=== WHAT THIS TASK INVOLVES ===
Print every record exactly.

=== SOURCE RECORDS ===

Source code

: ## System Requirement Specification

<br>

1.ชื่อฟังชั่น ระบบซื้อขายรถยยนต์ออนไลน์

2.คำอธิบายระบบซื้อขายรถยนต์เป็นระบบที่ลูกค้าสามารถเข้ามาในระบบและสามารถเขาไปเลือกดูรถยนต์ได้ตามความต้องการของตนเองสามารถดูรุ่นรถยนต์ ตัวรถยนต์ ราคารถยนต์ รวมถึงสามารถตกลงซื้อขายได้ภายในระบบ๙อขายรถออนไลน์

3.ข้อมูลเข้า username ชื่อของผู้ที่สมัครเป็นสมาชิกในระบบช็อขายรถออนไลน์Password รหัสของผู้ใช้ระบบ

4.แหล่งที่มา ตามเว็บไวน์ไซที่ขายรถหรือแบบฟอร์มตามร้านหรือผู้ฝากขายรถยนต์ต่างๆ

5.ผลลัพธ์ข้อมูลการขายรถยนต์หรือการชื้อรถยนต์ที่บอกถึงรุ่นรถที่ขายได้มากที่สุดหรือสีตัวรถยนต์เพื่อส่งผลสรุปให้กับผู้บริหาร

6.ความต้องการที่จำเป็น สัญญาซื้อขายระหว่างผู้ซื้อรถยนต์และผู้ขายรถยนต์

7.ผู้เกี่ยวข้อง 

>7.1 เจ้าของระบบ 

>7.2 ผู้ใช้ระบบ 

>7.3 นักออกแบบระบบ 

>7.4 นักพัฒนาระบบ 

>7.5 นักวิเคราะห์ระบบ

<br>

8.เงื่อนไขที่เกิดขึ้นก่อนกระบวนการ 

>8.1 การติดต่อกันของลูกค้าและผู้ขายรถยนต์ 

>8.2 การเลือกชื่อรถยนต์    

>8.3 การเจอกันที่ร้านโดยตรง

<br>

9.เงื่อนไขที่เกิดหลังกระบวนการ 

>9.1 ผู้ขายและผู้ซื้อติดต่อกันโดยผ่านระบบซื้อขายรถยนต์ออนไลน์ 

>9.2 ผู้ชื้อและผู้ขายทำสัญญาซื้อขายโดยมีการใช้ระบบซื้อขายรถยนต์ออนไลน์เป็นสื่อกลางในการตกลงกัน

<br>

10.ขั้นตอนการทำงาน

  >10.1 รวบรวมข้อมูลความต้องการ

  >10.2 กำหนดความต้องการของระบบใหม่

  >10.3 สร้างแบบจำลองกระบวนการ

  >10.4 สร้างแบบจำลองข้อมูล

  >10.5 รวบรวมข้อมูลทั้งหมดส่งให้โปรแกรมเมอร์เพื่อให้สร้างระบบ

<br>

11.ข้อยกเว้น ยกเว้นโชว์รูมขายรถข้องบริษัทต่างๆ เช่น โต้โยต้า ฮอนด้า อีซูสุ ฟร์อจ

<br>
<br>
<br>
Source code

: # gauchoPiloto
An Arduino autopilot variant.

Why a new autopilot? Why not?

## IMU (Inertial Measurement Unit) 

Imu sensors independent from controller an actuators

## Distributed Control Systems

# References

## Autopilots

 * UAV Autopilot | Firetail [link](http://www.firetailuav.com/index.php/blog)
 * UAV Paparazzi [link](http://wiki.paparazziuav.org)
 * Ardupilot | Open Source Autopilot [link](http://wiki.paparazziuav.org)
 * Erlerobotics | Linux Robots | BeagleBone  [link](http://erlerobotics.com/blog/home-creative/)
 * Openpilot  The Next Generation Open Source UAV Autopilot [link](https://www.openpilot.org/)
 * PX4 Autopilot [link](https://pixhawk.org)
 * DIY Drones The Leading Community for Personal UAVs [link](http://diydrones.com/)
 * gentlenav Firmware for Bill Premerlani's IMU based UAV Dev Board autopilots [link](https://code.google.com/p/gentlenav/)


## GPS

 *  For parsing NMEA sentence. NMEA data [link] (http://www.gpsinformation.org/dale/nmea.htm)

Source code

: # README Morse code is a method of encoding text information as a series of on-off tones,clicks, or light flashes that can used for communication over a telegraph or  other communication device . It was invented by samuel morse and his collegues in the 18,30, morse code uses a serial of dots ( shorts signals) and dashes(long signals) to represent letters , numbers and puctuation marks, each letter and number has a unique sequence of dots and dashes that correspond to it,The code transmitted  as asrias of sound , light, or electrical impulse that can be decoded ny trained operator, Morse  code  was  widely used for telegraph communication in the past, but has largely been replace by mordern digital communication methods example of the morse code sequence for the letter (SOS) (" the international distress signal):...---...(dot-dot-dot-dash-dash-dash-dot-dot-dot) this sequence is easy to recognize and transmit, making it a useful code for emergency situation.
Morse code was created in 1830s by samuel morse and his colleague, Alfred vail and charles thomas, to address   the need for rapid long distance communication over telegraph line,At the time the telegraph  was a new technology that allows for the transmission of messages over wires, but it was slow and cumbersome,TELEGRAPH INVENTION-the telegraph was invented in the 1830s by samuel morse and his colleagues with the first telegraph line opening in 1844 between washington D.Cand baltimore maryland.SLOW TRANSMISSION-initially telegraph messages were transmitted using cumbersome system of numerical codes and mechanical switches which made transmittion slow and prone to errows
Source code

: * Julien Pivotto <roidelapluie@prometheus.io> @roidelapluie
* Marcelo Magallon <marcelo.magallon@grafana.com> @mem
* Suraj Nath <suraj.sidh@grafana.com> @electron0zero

=== FINAL ANSWER ===
Source code

: ## System Requirement Specification

<br>

1.ชื่อฟังชั่น ระบบซื้อขายรถยยนต์ออนไลน์

2.คำอธิบายระบบซื้อขายรถยนต์เป็นระบบที่ลูกค้าสามารถเข้ามาในระบบและสามารถเขาไปเลือกดูรถยนต์ได้ตามความต้องการของตนเองสามารถดูรุ่นรถยนต์ ตัวรถยนต์ ราคารถยนต์ รวมถึงสามารถตกลงซื้อขายได้ภายในระบบ๙อขายรถออนไลน์

3.ข้อมูลเข้า username ชื่อของผู้ที่สมัครเป็นสมาชิกในระบบช็อขายรถออนไลน์Password รหัสของผู้ใช้ระบบ

4.แหล่งที่มา ตามเว็บไวน์ไซที่ขายรถหรือแบบฟอร์มตามร้านหรือผู้ฝากขายรถยนต์ต่างๆ

5.ผลลัพธ์ข้อมูลการขายรถยนต์หรือการชื้อรถยนต์ที่บอกถึงรุ่นรถที่ขายได้มากที่สุดหรือสีตัวรถยนต์เพื่อส่งผลสรุปให้กับผู้บริหาร

6.ความต้องการที่จำเป็น สัญญาซื้อขายระหว่างผู้ซื้อรถยนต์และผู้ขายรถยนต์

7.ผู้เกี่ยวข้อง 

>7.1 เจ้าของระบบ 

>7.2 ผู้ใช้ระบบ 

>7.3 นักออกแบบระบบ 

>7.4 นักพัฒนาระบบ 

>7.5 นักวิเคราะห์ระบบ

<br>

8.เงื่อนไขที่เกิดขึ้นก่อนกระบวนการ 

>8.1 การติดต่อกันของลูกค้าและผู้ขายรถยนต์ 

>8.2 การเลือกชื่อรถยนต์    

>8.3 การเจอกันที่ร้านโดยตรง

<br>

9.เงื่อนไขที่เกิดหลังกระบวนการ 

>9.1 ผู้ขายและผู้ซื้อติดต่อกันโดยผ่านระบบซื้อขายรถยนต์ออนไลน์ 

>9.2 ผู้ชื้อและผู้ขายทำสัญญาซื้อขายโดยมีการใช้ระบบซื้อขายรถยนต์ออนไลน์เป็นสื่อกลางในการตกลงกัน

<br>

10.ขั้นตอนการทำงาน

  >10.1 รวบรวมข้อมูลความต้องการ

  >10.2 กำหนดความต้องการของระบบใหม่

  >10.3 สร้างแบบจำลองกระบวนการ

  >10.4 สร้างแบบจำลองข้อมูล

  >10.5 รวบรวมข้อมูลทั้งหมดส่งให้โปรแกรมเมอร์เพื่อให้สร้างระบบ

<br>

11.ข้อยกเว้น ยกเว้นโชว์รูมขายรถข้องบริษัทต่างๆ เช่น โต้โยต้า ฮอนด้า อีซูสุ ฟร์อจ

<br>
<br>
<br>
Source code

: # gauchoPiloto
An Arduino autopilot variant.

Why a new autopilot? Why not?

## IMU (Inertial Measurement Unit) 

Imu sensors independent from controller an actuators

## Distributed Control Systems

# References

## Autopilots

 * UAV Autopilot | Firetail [link](http://www.firetailuav.com/index.php/blog)
 * UAV Paparazzi [link](http://wiki.paparazziuav.org)
 * Ardupilot | Open Source Autopilot [link](http://wiki.paparazziuav.org)
 * Erlerobotics | Linux Robots | BeagleBone  [link](http://erlerobotics.com/blog/home-creative/)
 * Openpilot  The Next Generation Open Source UAV Autopilot [link](https://www.openpilot.org/)
 * PX4 Autopilot [link](https://pixhawk.org)
 * DIY Drones The Leading Community for Personal UAVs [link](http://diydrones.com/)
 * gentlenav Firmware for Bill Premerlani's IMU based UAV Dev Board autopilots [link](https://code.google.com/p/gentlenav/)


## GPS

 *  For parsing NMEA sentence. NMEA data [link] (http://www.gpsinformation.org/dale/nmea.htm)

Source code

: # README Morse code is a method of encoding text information as a series of on-off tones,clicks, or light flashes that can used for communication over a telegraph or  other communication device . It was invented by samuel morse and his collegues in the 18,30, morse code uses a serial of dots ( shorts signals) and dashes(long signals) to represent letters , numbers and puctuation marks, each letter and number has a unique sequence of dots and dashes that correspond to it,The code transmitted  as asrias of sound , light, or electrical impulse that can be decoded ny trained operator, Morse  code  was  widely used for telegraph communication in the past, but has largely been replace by mordern digital communication methods example of the morse code sequence for the letter (SOS) (" the international distress signal):...---...(dot-dot-dot-dash-dash-dash-dot-dot-dot) this sequence is easy to recognize and transmit, making it a useful code for emergency situation.
Morse code was created in 1830s by samuel morse and his colleague, Alfred vail and charles thomas, to address   the need for rapid long distance communication over telegraph line,At the time the telegraph  was a new technology that allows for the transmission of messages over wires, but it was slow and cumbersome,TELEGRAPH INVENTION-the telegraph was invented in the 1830s by samuel morse and his colleagues with the first telegraph line opening in 1844 between washington D.Cand baltimore maryland.SLOW TRANSMISSION-initially telegraph messages were transmitted using cumbersome system of numerical codes and mechanical switches which made transmittion slow and prone to errows
Source code

: * Julien Pivotto <roidelapluie@prometheus.io> @roidelapluie
* Marcelo Magallon <marcelo.magallon@grafana.com> @mem
* Suraj Nath <suraj.sidh@grafana.com> @electron0zero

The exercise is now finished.